Caption for the video: I gave the Marshmallow Challenge to my 4 children. Can they beat the world average of 20 inches? Will they organize, specialize, iterate, and cooperate? or Will they fight, fuss, and fail instead?
Prototyping
Prototyping is pushing out several iterations of designs quickly in order to obtain as much data as possible in order to strengthen the final product.
“If you’re not embarrassed about what you put out there, you waited too long”. Fail fast to find solutions sooner #Designthinking
— Vivian 慧雲 (@ChezVivian) November 3, 2015
Fear of FAILURE
The challenge of prototyping in a classroom context is the willingness of students to FAIL at all. They’re just not used to viewing failure as positive, at all.
This was illustrated to me when we recently acquired a 3D Printer. I don’t have a clue on how to use one. The children looked to me to tell them how to work it so it would churn out their creations “perfectly”. I didn’t know, so I couldn’t help them. I told them to try it out themselves and let’s see…
So, you can bet the initial few creations were a bit of a mess. They expressed chagrin at each mess-up, didn’t know what went wrong, and wanted to throw the entire “spaghetti mess” immediately into the garbage bin, so as to avoid facing their mistakes. I wouldn’t let them.
Benefits of Conscious Iteration
I said, “No, keep the mistakes. Study them and see if you can guess why this run messed up. If you do this each time, you’ll learn something new each time and pretty soon, you’ll know exactly what you’ve done wrong when it happens and you’ll be able to rectify it immediately.” Thinking like that relaxed them a lot more to enjoy the process instead of stressing. Thinking like that helped me feel better about the time and resources that were seemingly “wasted” in the failed 3D prints.

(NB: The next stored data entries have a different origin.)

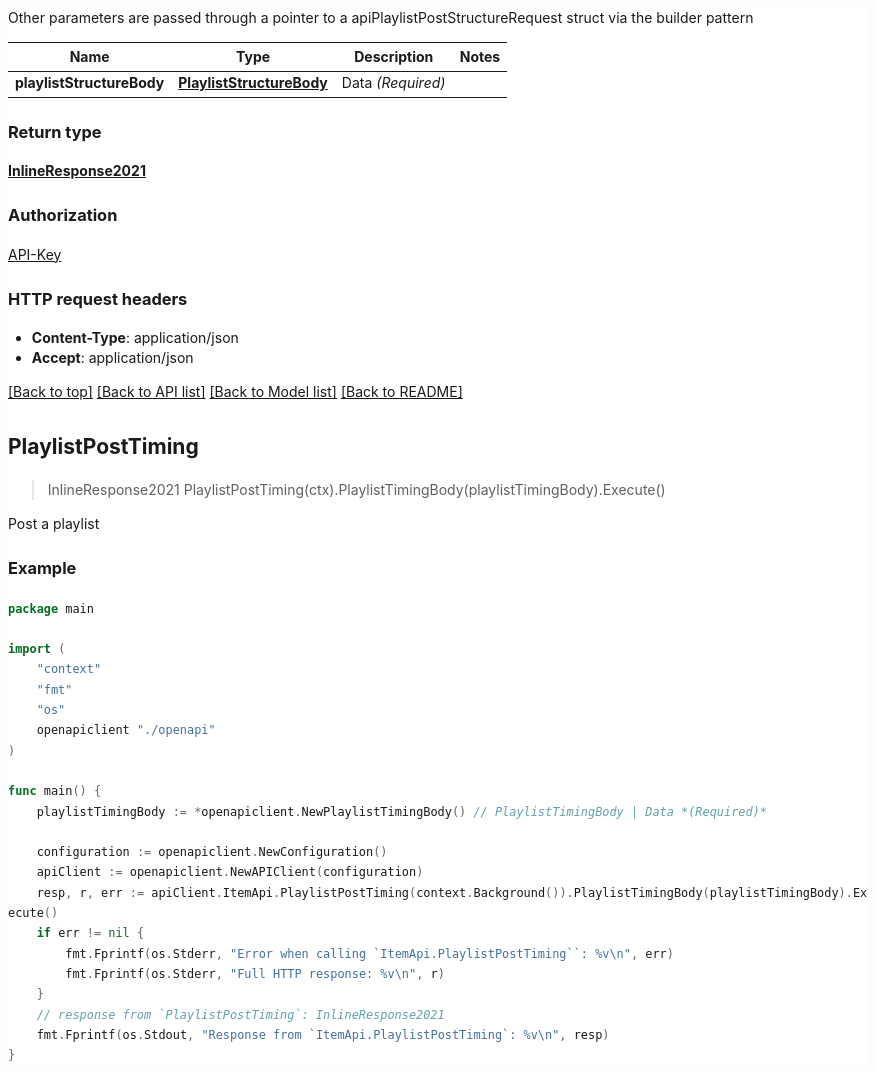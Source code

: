 Other parameters are passed through a pointer to a apiPlaylistPostStructureRequest struct via the builder pattern


Name | Type | Description  | Notes
------------- | ------------- | ------------- | -------------
 **playlistStructureBody** | [**PlaylistStructureBody**](PlaylistStructureBody.md) | Data *(Required)* | 

### Return type

[**InlineResponse2021**](InlineResponse2021.md)

### Authorization

[API-Key](../README.md#API-Key)

### HTTP request headers

- **Content-Type**: application/json
- **Accept**: application/json

[[Back to top]](#) [[Back to API list]](../README.md#documentation-for-api-endpoints)
[[Back to Model list]](../README.md#documentation-for-models)
[[Back to README]](../README.md)


## PlaylistPostTiming

> InlineResponse2021 PlaylistPostTiming(ctx).PlaylistTimingBody(playlistTimingBody).Execute()

Post a playlist



### Example

```go
package main

import (
    "context"
    "fmt"
    "os"
    openapiclient "./openapi"
)

func main() {
    playlistTimingBody := *openapiclient.NewPlaylistTimingBody() // PlaylistTimingBody | Data *(Required)*

    configuration := openapiclient.NewConfiguration()
    apiClient := openapiclient.NewAPIClient(configuration)
    resp, r, err := apiClient.ItemApi.PlaylistPostTiming(context.Background()).PlaylistTimingBody(playlistTimingBody).Execute()
    if err != nil {
        fmt.Fprintf(os.Stderr, "Error when calling `ItemApi.PlaylistPostTiming``: %v\n", err)
        fmt.Fprintf(os.Stderr, "Full HTTP response: %v\n", r)
    }
    // response from `PlaylistPostTiming`: InlineResponse2021
    fmt.Fprintf(os.Stdout, "Response from `ItemApi.PlaylistPostTiming`: %v\n", resp)
}
```
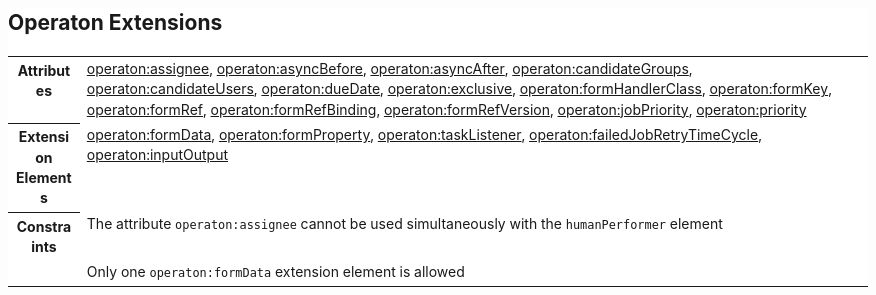 ## Operaton Extensions

<table class="table table-striped">
  <tr>
    <th>Attributes</th>
    <td>
      <a href="../reference/bpmn20/custom-extensions/extension-attributes.md#assignee">operaton:assignee</a>,
      <a href="../reference/bpmn20/custom-extensions/extension-attributes.md#asyncbefore">operaton:asyncBefore</a>,
      <a href="../reference/bpmn20/custom-extensions/extension-attributes.md#asyncafter">operaton:asyncAfter</a>,
      <a href="../reference/bpmn20/custom-extensions/extension-attributes.md#candidategroups">operaton:candidateGroups</a>,
      <a href="../reference/bpmn20/custom-extensions/extension-attributes.md#candidateusers">operaton:candidateUsers</a>,
      <a href="../reference/bpmn20/custom-extensions/extension-attributes.md#duedate">operaton:dueDate</a>,
      <a href="../reference/bpmn20/custom-extensions/extension-attributes.md#exclusive">operaton:exclusive</a>,
      <a href="../reference/bpmn20/custom-extensions/extension-attributes.md#formhandlerclass">operaton:formHandlerClass</a>,
      <a href="../reference/bpmn20/custom-extensions/extension-attributes.md#formkey">operaton:formKey</a>,
      <a href="../reference/bpmn20/custom-extensions/extension-attributes.md#formref">operaton:formRef</a>,
      <a href="../reference/bpmn20/custom-extensions/extension-attributes.md#formrefbinding">operaton:formRefBinding</a>,
      <a href="../reference/bpmn20/custom-extensions/extension-attributes.md#formrefversion">operaton:formRefVersion</a>,
      <a href="../reference/bpmn20/custom-extensions/extension-attributes.md#jobpriority">operaton:jobPriority</a>,
      <a href="../reference/bpmn20/custom-extensions/extension-attributes.md#priority">operaton:priority</a>
    </td>
  </tr>
  <tr>
    <th>Extension Elements</th>
    <td>
      <a href="../reference/bpmn20/custom-extensions/extension-elements.md#formdata">operaton:formData</a>,
      <a href="../reference/bpmn20/custom-extensions/extension-elements.md#formproperty">operaton:formProperty</a>,
      <a href="../reference/bpmn20/custom-extensions/extension-elements.md#tasklistener">operaton:taskListener</a>,
      <a href="../reference/bpmn20/custom-extensions/extension-elements.md#failedjobretrytimecycle">operaton:failedJobRetryTimeCycle</a>,
      <a href="../reference/bpmn20/custom-extensions/extension-elements.md#inputoutput">operaton:inputOutput</a>
    </td>
  </tr>
  <tr>
    <th>Constraints</th>
    <td>
      The attribute <code>operaton:assignee</code> cannot be used simultaneously with the <code>humanPerformer</code>
      element
    </td>
  </tr>
  <tr>
    <td></td>
    <td>
      Only one <code>operaton:formData</code> extension element is allowed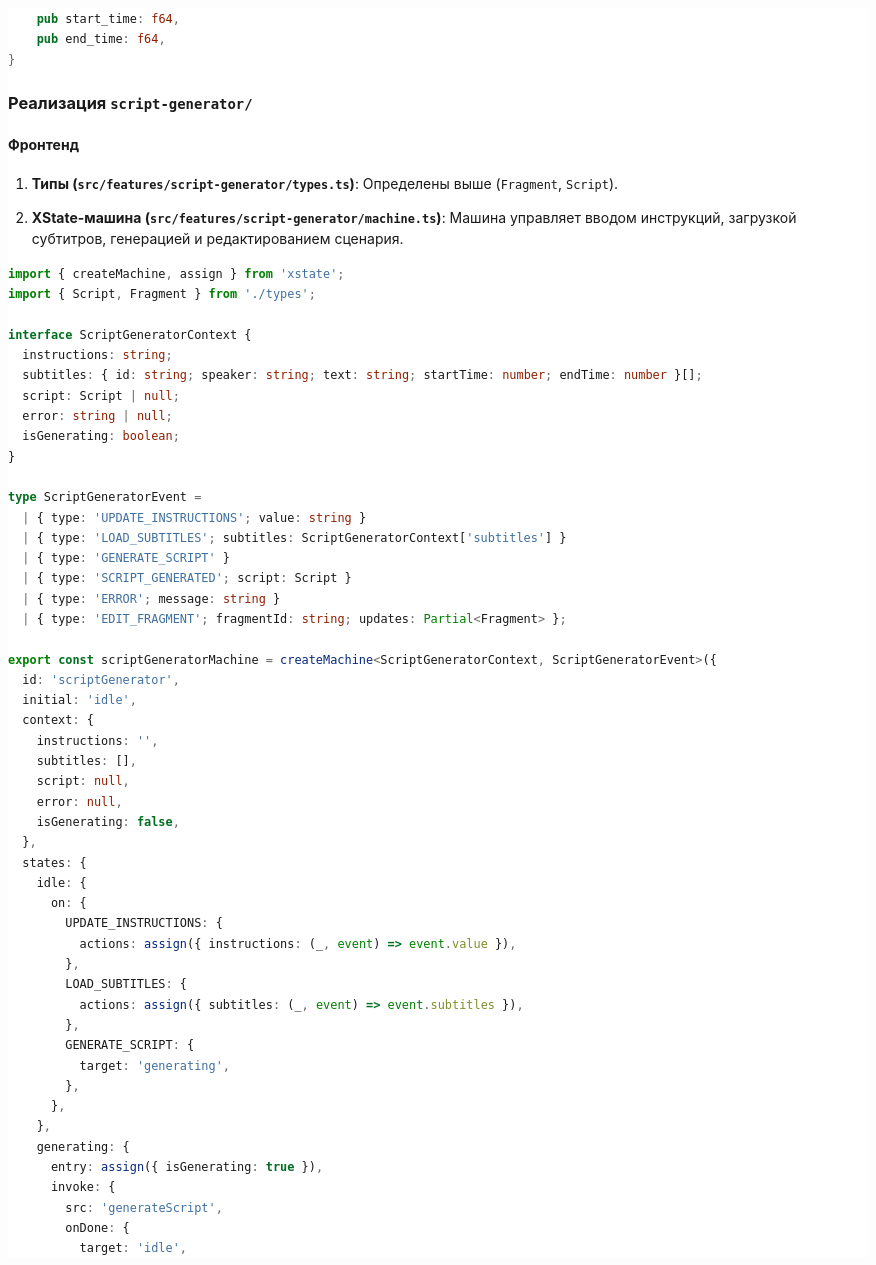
 ```rust
    pub start_time: f64,
    pub end_time: f64,
}
```

### Реализация `script-generator/`

#### Фронтенд
1. **Типы (`src/features/script-generator/types.ts`)**:
   Определены выше (`Fragment`, `Script`).

2. **XState-машина (`src/features/script-generator/machine.ts`)**:
   Машина управляет вводом инструкций, загрузкой субтитров, генерацией и редактированием сценария.

```typescript
import { createMachine, assign } from 'xstate';
import { Script, Fragment } from './types';

interface ScriptGeneratorContext {
  instructions: string;
  subtitles: { id: string; speaker: string; text: string; startTime: number; endTime: number }[];
  script: Script | null;
  error: string | null;
  isGenerating: boolean;
}

type ScriptGeneratorEvent =
  | { type: 'UPDATE_INSTRUCTIONS'; value: string }
  | { type: 'LOAD_SUBTITLES'; subtitles: ScriptGeneratorContext['subtitles'] }
  | { type: 'GENERATE_SCRIPT' }
  | { type: 'SCRIPT_GENERATED'; script: Script }
  | { type: 'ERROR'; message: string }
  | { type: 'EDIT_FRAGMENT'; fragmentId: string; updates: Partial<Fragment> };

export const scriptGeneratorMachine = createMachine<ScriptGeneratorContext, ScriptGeneratorEvent>({
  id: 'scriptGenerator',
  initial: 'idle',
  context: {
    instructions: '',
    subtitles: [],
    script: null,
    error: null,
    isGenerating: false,
  },
  states: {
    idle: {
      on: {
        UPDATE_INSTRUCTIONS: {
          actions: assign({ instructions: (_, event) => event.value }),
        },
        LOAD_SUBTITLES: {
          actions: assign({ subtitles: (_, event) => event.subtitles }),
        },
        GENERATE_SCRIPT: {
          target: 'generating',
        },
      },
    },
    generating: {
      entry: assign({ isGenerating: true }),
      invoke: {
        src: 'generateScript',
        onDone: {
          target: 'idle',
```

Over time, we’re tweaking different variables in the designs and seeing the effect of them. We’re failing, but we’re learning. We’re learning a lot faster than if we had just read a 3D printing textbook!
Not Failure. It’s DATA.
I love the way that Tina Seelig explains “failure”. She says that scientists don’t call mistakes “failure”. They call it DATA. So, the more prototypes and mistakes that you make, the more DATA you acquire on your way to a better end-product.
Prototyping is a lens for school leadership
“School leaders should leverage #Designthinking in the classroom. It can be a lens for leadership” @jnash
— Vivian 慧雲 (@ChezVivian) November 3, 2015
I didn’t understand what John Nash first meant when he said that “Design Thinking can be a lens for school leadership.” Now after this week on Prototyping, I think I understand.
He means that when a school runs into problems, leaders can solve these problems using Design Thinking. In terms of prototyping, this means leaders have to be willing to push out rather rough models of reform, receive feedback from the stakeholders, and then go back and tweak them…and then repeat this cycle as many times as needed.
This can be very challenging and scary as it demands transparency and vulnerability in front of students, parents, and colleagues. At the end, I think it is worth it. Stakeholders will be a part of the ownership of the solution and therefore the solution has the potential to last for long-term. There’s also greater potential to build the proverbial “better mouse-trap”.
Prototyping in the Curriculum
I just finished attending an IB Diploma Music teacher’s workshop a few weeks ago.
Aside: It was in Paris and our workshop hotel & venue was only a 10 minute walk from where the Paris massacres happened at the Bataclan Concert Hall, this past weekend. I feel heartbroken at what they’ve done to beautiful Paris
During the workshop, the IB Workshop instructor challenged us to involve the Diploma students in the creation and development of their own curriculum. Aspects of the IB DP Music curriculum include music performance, composition, listening & analysis. This would be a very interesting opportunity to prototype, indeed. I bet the students would come up with fantastic iterations of what they would like.
Summary
So, this week’s big idea is that Prototyping allows people to build to think. Hands-On thinking is the best thinking of all. It’s authentic; It’s memorable. Moreover, it’s so much fun!
I can’t see why anyone teaching Maker Education wouldn’t just attach themselves to this model.
What in your life are you prototyping?